How do Ca2+ and 5-aminolevulinic acid-derived oxyradicals promote injury to isolated mitochondria?

Abstract

The biosynthetic heme precursor 5-aminolevulinic acid (5-ALA) is a generator of oxygen radicals in vitro and possibly in vivo during pathologic situations of 5-ALA overload, for example, acute intermittent porphyria and saturnism. It has been observed that 5-ALA induces, in isolated rat liver mitochondria, permeabilization of the inner mitochondrial membrane (a phenomenon called permeability transition) as verified by the elimination of the transmembrane electrical potential, Ca2+ release, mitochondrial swelling, and increase in state-4 respiratory rate. The damaging process is primarily attributed to .OH radicals as elucidated by the protection by catalase, superoxide dismutase, and the Fe(II) chelator o-phenanthroline.
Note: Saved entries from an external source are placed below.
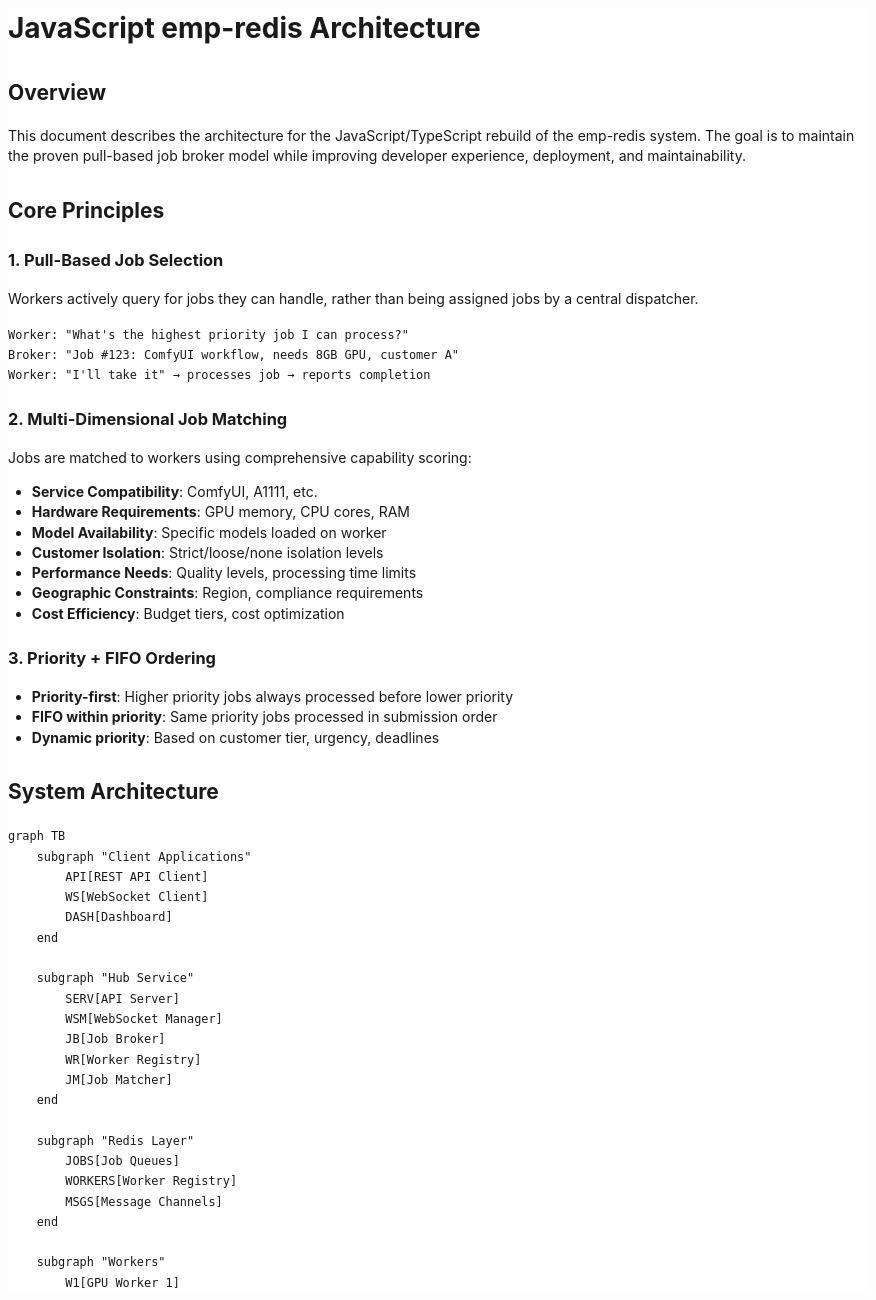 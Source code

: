 # JavaScript emp-redis Architecture

## Overview

This document describes the architecture for the JavaScript/TypeScript rebuild of the emp-redis system. The goal is to maintain the proven pull-based job broker model while improving developer experience, deployment, and maintainability.

## Core Principles

### 1. Pull-Based Job Selection
Workers actively query for jobs they can handle, rather than being assigned jobs by a central dispatcher.

```
Worker: "What's the highest priority job I can process?"
Broker: "Job #123: ComfyUI workflow, needs 8GB GPU, customer A"
Worker: "I'll take it" → processes job → reports completion
```

### 2. Multi-Dimensional Job Matching
Jobs are matched to workers using comprehensive capability scoring:
- **Service Compatibility**: ComfyUI, A1111, etc.
- **Hardware Requirements**: GPU memory, CPU cores, RAM
- **Model Availability**: Specific models loaded on worker
- **Customer Isolation**: Strict/loose/none isolation levels
- **Performance Needs**: Quality levels, processing time limits
- **Geographic Constraints**: Region, compliance requirements
- **Cost Efficiency**: Budget tiers, cost optimization

### 3. Priority + FIFO Ordering
- **Priority-first**: Higher priority jobs always processed before lower priority
- **FIFO within priority**: Same priority jobs processed in submission order
- **Dynamic priority**: Based on customer tier, urgency, deadlines

## System Architecture

```mermaid
graph TB
    subgraph "Client Applications"
        API[REST API Client]
        WS[WebSocket Client]
        DASH[Dashboard]
    end

    subgraph "Hub Service"
        SERV[API Server]
        WSM[WebSocket Manager]
        JB[Job Broker]
        WR[Worker Registry]
        JM[Job Matcher]
    end

    subgraph "Redis Layer"
        JOBS[Job Queues]
        WORKERS[Worker Registry]
        MSGS[Message Channels]
    end

    subgraph "Workers"
        W1[GPU Worker 1]
``` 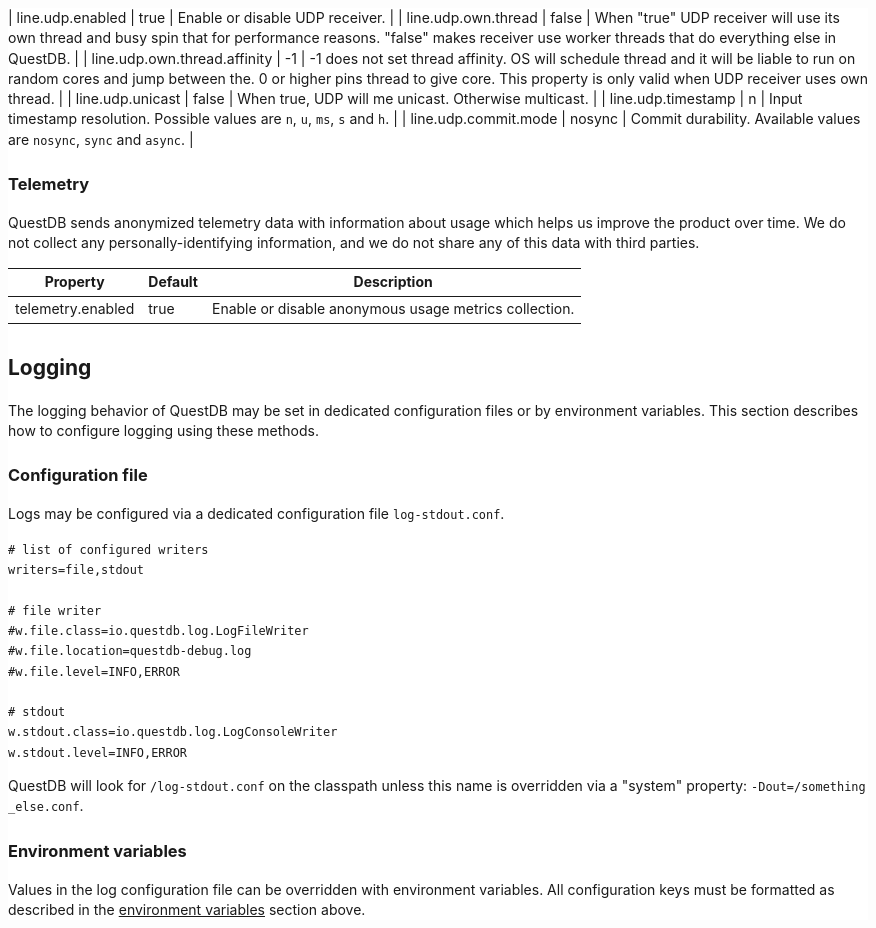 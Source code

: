 | line.udp.enabled             | true         | Enable or disable UDP receiver.                                                                                                                                                                                                  |
| line.udp.own.thread          | false        | When "true" UDP receiver will use its own thread and busy spin that for performance reasons. "false" makes receiver use worker threads that do everything else in QuestDB.                                                       |
| line.udp.own.thread.affinity | -1           | -1 does not set thread affinity. OS will schedule thread and it will be liable to run on random cores and jump between the. 0 or higher pins thread to give core. This property is only valid when UDP receiver uses own thread. |
| line.udp.unicast             | false        | When true, UDP will me unicast. Otherwise multicast.                                                                                                                                                                             |
| line.udp.timestamp           | n            | Input timestamp resolution. Possible values are `n`, `u`, `ms`, `s` and `h`.                                                                                                                                                     |
| line.udp.commit.mode         | nosync       | Commit durability. Available values are `nosync`, `sync` and `async`.                                                                                                                                                            |

### Telemetry

QuestDB sends anonymized telemetry data with information about usage which helps
us improve the product over time. We do not collect any personally-identifying
information, and we do not share any of this data with third parties.

| Property          | Default | Description                                           |
| ----------------- | ------- | ----------------------------------------------------- |
| telemetry.enabled | true    | Enable or disable anonymous usage metrics collection. |

## Logging

The logging behavior of QuestDB may be set in dedicated configuration files or
by environment variables. This section describes how to configure logging using
these methods.

### Configuration file

Logs may be configured via a dedicated configuration file `log-stdout.conf`.

```shell title="log-stdout.conf"
# list of configured writers
writers=file,stdout

# file writer
#w.file.class=io.questdb.log.LogFileWriter
#w.file.location=questdb-debug.log
#w.file.level=INFO,ERROR

# stdout
w.stdout.class=io.questdb.log.LogConsoleWriter
w.stdout.level=INFO,ERROR
```

QuestDB will look for `/log-stdout.conf` on the classpath unless this name is
overridden via a "system" property: `-Dout=/something_else.conf`.

### Environment variables

Values in the log configuration file can be overridden with environment
variables. All configuration keys must be formatted as described in the
[environment variables](#environment-variables) section above.
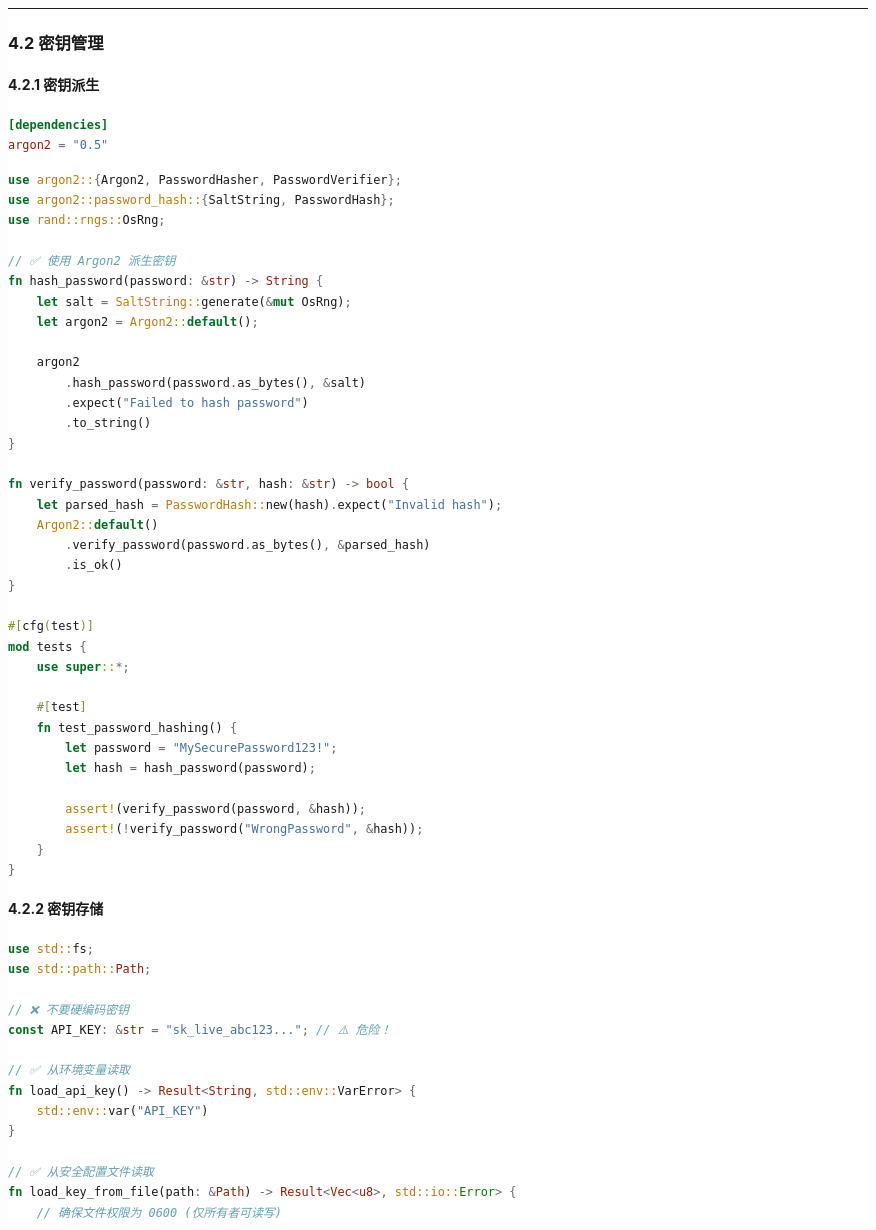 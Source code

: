 
---

### 4.2 密钥管理

#### 4.2.1 密钥派生

```toml
[dependencies]
argon2 = "0.5"
```

```rust
use argon2::{Argon2, PasswordHasher, PasswordVerifier};
use argon2::password_hash::{SaltString, PasswordHash};
use rand::rngs::OsRng;

// ✅ 使用 Argon2 派生密钥
fn hash_password(password: &str) -> String {
    let salt = SaltString::generate(&mut OsRng);
    let argon2 = Argon2::default();
    
    argon2
        .hash_password(password.as_bytes(), &salt)
        .expect("Failed to hash password")
        .to_string()
}

fn verify_password(password: &str, hash: &str) -> bool {
    let parsed_hash = PasswordHash::new(hash).expect("Invalid hash");
    Argon2::default()
        .verify_password(password.as_bytes(), &parsed_hash)
        .is_ok()
}

#[cfg(test)]
mod tests {
    use super::*;
    
    #[test]
    fn test_password_hashing() {
        let password = "MySecurePassword123!";
        let hash = hash_password(password);
        
        assert!(verify_password(password, &hash));
        assert!(!verify_password("WrongPassword", &hash));
    }
}
```

#### 4.2.2 密钥存储

```rust
use std::fs;
use std::path::Path;

// ❌ 不要硬编码密钥
const API_KEY: &str = "sk_live_abc123..."; // ⚠️ 危险！

// ✅ 从环境变量读取
fn load_api_key() -> Result<String, std::env::VarError> {
    std::env::var("API_KEY")
}

// ✅ 从安全配置文件读取
fn load_key_from_file(path: &Path) -> Result<Vec<u8>, std::io::Error> {
    // 确保文件权限为 0600 (仅所有者可读写)
```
Ruthenium red, EGTA, and dithiothretol (DTT) have been observed to prevent the action of 5-ALA-generated oxyradicals, suggesting the participation of both Ca2+ and the oxidation of critical thiol membrane proteins in the process of permeability transition. 5-ALA-induced polymerization of thiol membrane proteins has also been demonstrated by SDS-PAGE electrophoresis of the mitochondrial suspensions, a process similar to that observed in mitochondria treated with tert-butyI hydroperoxide. EGTA addition, in contrast with DTT or antioxidants, restores the previously eliminated electrical potential. Furthermore, EGTA prevents the 5-ALA-mediated polimeryzation of thiol proteins. These observations suggest that Ca2+ participates in a later stage of the permeability transition, after the oxidation of the thiol proteins. The effects of 5-ALA-derived oxyradicals in isolated mitochondria could be used as a tool for more general studies of oxidative stress, such as the mitochondrial injury that follows processes of ischemia and reperfusion or xenobiotic poisoning.